Records drawn from a dataset:
============
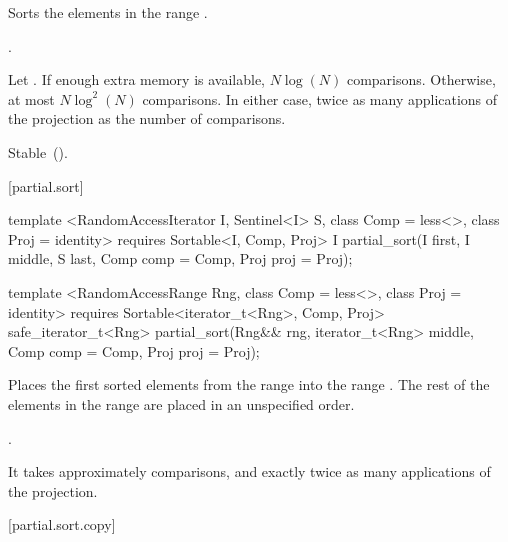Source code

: \begin{itemdescr}
\pnum
\effects
Sorts the elements in the range .

\pnum
\returns {}.

\pnum
\complexity
Let .
If enough extra memory is available, $N \log(N)$ comparisons.
Otherwise, at most $N \log^2(N)$ comparisons.
In either case, twice as many applications of the projection as the number of
comparisons.

\pnum
\remarks Stable~().
\end{itemdescr}

[partial.sort]{}

%
\begin{itemdecl}
template <RandomAccessIterator I, Sentinel<I> S, class Comp = less<>,
    class Proj = identity>
  requires Sortable<I, Comp, Proj>
  I partial_sort(I first, I middle, S last, Comp comp = Comp{}, Proj proj = Proj{});

template <RandomAccessRange Rng, class Comp = less<>, class Proj = identity>
  requires Sortable<iterator_t<Rng>, Comp, Proj>
  safe_iterator_t<Rng>
    partial_sort(Rng&& rng, iterator_t<Rng> middle, Comp comp = Comp{},
                 Proj proj = Proj{});
\end{itemdecl}

\begin{itemdescr}
\pnum
\effects
Places the first
sorted elements from the range
into the range
.
The rest of the elements in the range
are placed in an unspecified order.
%

\pnum
\returns {}.

\pnum
\complexity
It takes approximately
comparisons, and exactly twice as many applications of the projection.
\end{itemdescr}

[partial.sort.copy]{}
============
Restate each record from above word for word, excluding any picture it holds.

Source code

: \begin{itemdescr}
\pnum
\effects
Sorts the elements in the range .

\pnum
\returns {}.

\pnum
\complexity
Let .
If enough extra memory is available, $N \log(N)$ comparisons.
Otherwise, at most $N \log^2(N)$ comparisons.
In either case, twice as many applications of the projection as the number of
comparisons.

\pnum
\remarks Stable~().
\end{itemdescr}

[partial.sort]{}

%
\begin{itemdecl}
template <RandomAccessIterator I, Sentinel<I> S, class Comp = less<>,
    class Proj = identity>
  requires Sortable<I, Comp, Proj>
  I partial_sort(I first, I middle, S last, Comp comp = Comp{}, Proj proj = Proj{});

template <RandomAccessRange Rng, class Comp = less<>, class Proj = identity>
  requires Sortable<iterator_t<Rng>, Comp, Proj>
  safe_iterator_t<Rng>
    partial_sort(Rng&& rng, iterator_t<Rng> middle, Comp comp = Comp{},
                 Proj proj = Proj{});
\end{itemdecl}

\begin{itemdescr}
\pnum
\effects
Places the first
sorted elements from the range
into the range
.
The rest of the elements in the range
are placed in an unspecified order.
%

\pnum
\returns {}.

\pnum
\complexity
It takes approximately
comparisons, and exactly twice as many applications of the projection.
\end{itemdescr}

[partial.sort.copy]{}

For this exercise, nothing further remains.